The first thing was the Swing & Miss project on Goldfat. Sometime last year, Mitekiss sent me a message on Twitter and asked if I had anything I could send him, so I sent him four or five tracks and the ones that he did pick weren’t even close being done [laughs]. He liked the early version of Swing & Miss, and then Snap Out Of It was a sixteen-bar loop but he liked where it was going. I’d been stuck on it for months and had no idea where it was going.
I mean that’s the benefit of an outside opinion isn’t it, someone out of your head who can see something you cannot.
That’s a good thing to have, because I get so into things and I can’t hear it for what it is anymore. My rapping on that one wasn’t in the initial sketch, I added it last minute because I wanted vocals on it but it’s impossible to find people, I couldn’t afford to pay for someone so I was like ‘I can try this’ [laughs].
That’s an interesting branch out…most producers don’t just suddenly start rapping.
I don’t know how I came to it, but my thought process with anything, like music or the Youtube channel, is ‘I could try that’. You give it a shot and see if it works.
So, what’s the Winslow sound then?
That’s a good question, I’ve been thinking about it lately. I think as long as it’s groovy, it has to have rhythm and I just love abusing swing and trying to do that kind of thing, so it doesn’t feel so robotic and has more of an organic element.
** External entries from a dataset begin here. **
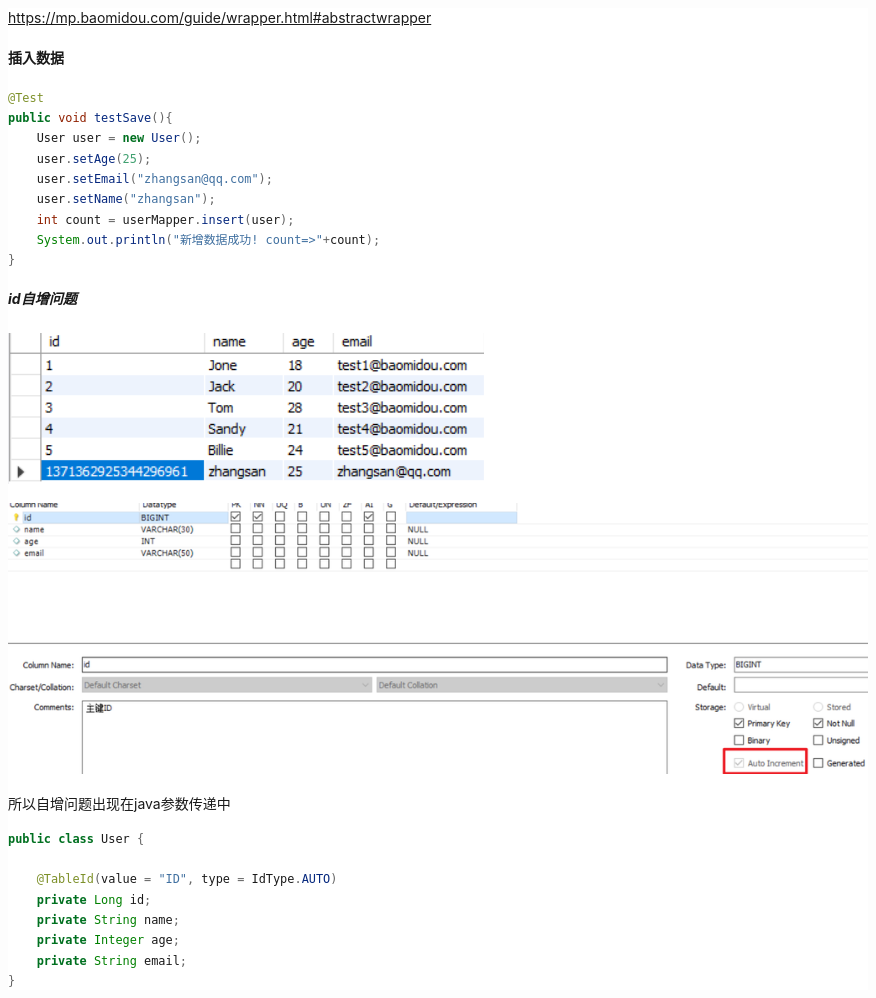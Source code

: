 https://mp.baomidou.com/guide/wrapper.html#abstractwrapper

#### 插入数据

```java
@Test
public void testSave(){
    User user = new User();
    user.setAge(25);
    user.setEmail("zhangsan@qq.com");
    user.setName("zhangsan");
    int count = userMapper.insert(user);
    System.out.println("新增数据成功! count=>"+count);
}
```

##### id自增问题

![image-20210315153107303](1-Mybatis/image-20210315153107303.png)

![image-20210315153648250](1-Mybatis/image-20210315153648250.png)

所以自增问题出现在java参数传递中

```java
public class User {
    
    @TableId(value = "ID", type = IdType.AUTO)
    private Long id;
    private String name;
    private Integer age;
    private String email;
}
```
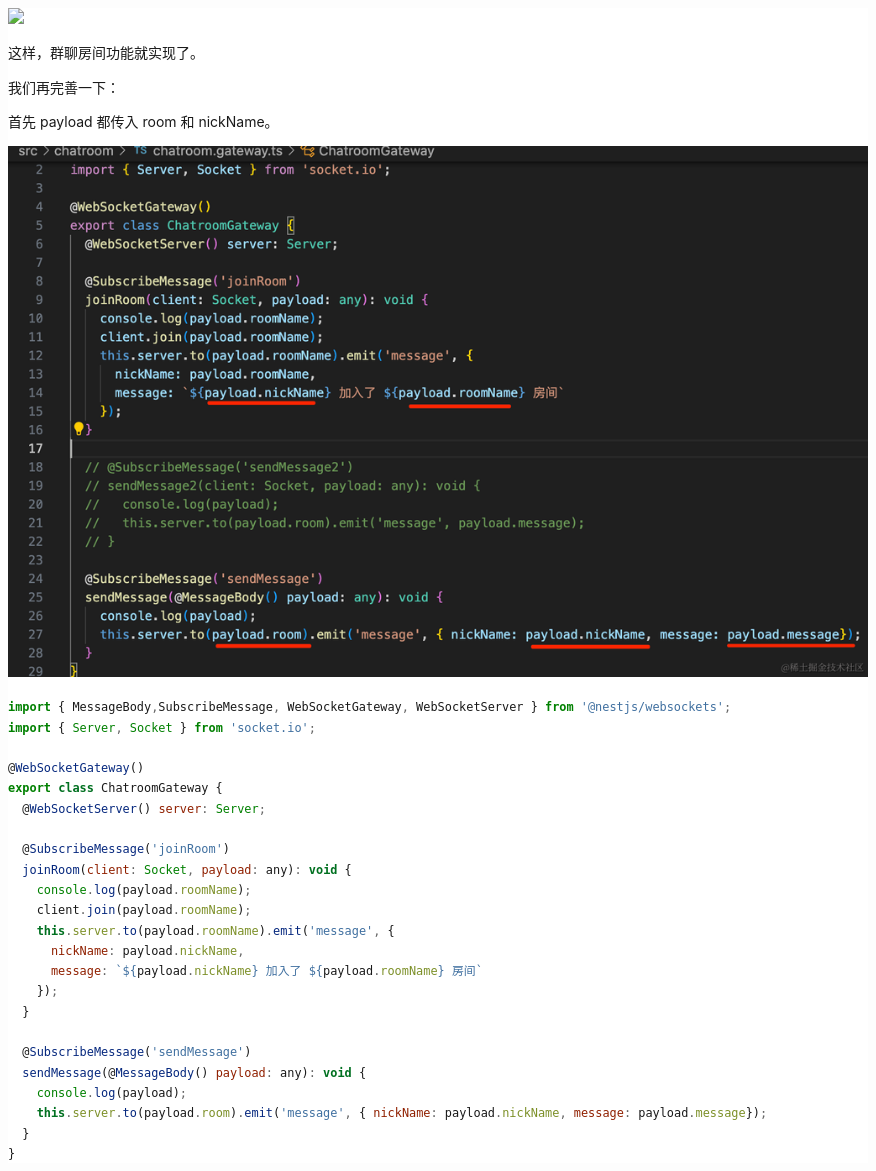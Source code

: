 ![](./images/3c0d3dd13dba6d77a83505efc8bfd739.gif )

这样，群聊房间功能就实现了。

我们再完善一下：

首先 payload 都传入 room 和 nickName。

![](./images/fbf9cc366dbcb9569737bdeab62c354a.png )
```javascript
import { MessageBody,SubscribeMessage, WebSocketGateway, WebSocketServer } from '@nestjs/websockets';
import { Server, Socket } from 'socket.io';

@WebSocketGateway()
export class ChatroomGateway {
  @WebSocketServer() server: Server;

  @SubscribeMessage('joinRoom')
  joinRoom(client: Socket, payload: any): void {
    console.log(payload.roomName);
    client.join(payload.roomName);
    this.server.to(payload.roomName).emit('message', {
      nickName: payload.nickName,
      message: `${payload.nickName} 加入了 ${payload.roomName} 房间`
    });
  }

  @SubscribeMessage('sendMessage')
  sendMessage(@MessageBody() payload: any): void {
    console.log(payload);
    this.server.to(payload.room).emit('message', { nickName: payload.nickName, message: payload.message});
  }
}
```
After that it’s whatever I try to make happen.
One benefit to being over here is that I’m not too tied into the tradition and what ‘should’ happen. I’m just like, I’ll make it 174, put some breaks in it and then whatever else happens, happens. I just try and make something fresh that isn’t another piano liquid tune with a nice vocal on top.
You’re outside of the normal drum & bass space, and also as an African American you have a different perspective on the current issue of race in drum & bass, which is a conversation that’s being driven by Europeans. What do you make of it?
It’s interesting, because there’s the UK vs America, differences vs similarities type thing. Then there are people who don’t know the roots, and then there are people who just ignore it and think it should only be about the music, and that takes away so much from what the music actually is. Music is about how people feel, whatever is going on in their lives.
I feel like I’m pretty neutral on it, some people want to witch hunt labels and stuff and I don’t think we necessarily need to do that but starting the discussion around not just including the same people or at least people who all look the same. It makes for another complex thing, because there has to be those people to find and in some cases there just aren’t.
So, what you working towards at the moment, what are your goals?
To finish music, that’s what I’m trying to do right now, just finish up some projects including another one for Goldfat. I’m more focusing on building up a good pool of music that I can start sending around, and really focusing my sound. I’ve got a lot of finished tunes and sketches that I want to feel like all belong together, not in the sense of an album but just to put a collection of tunes which are at the level I want to be at, or which show the potential for where I want to go.
Wicked. Before we go, sell your Youtube channel to me in one sentence.
Maybe you’ll learn something, maybe you won’t [laughs].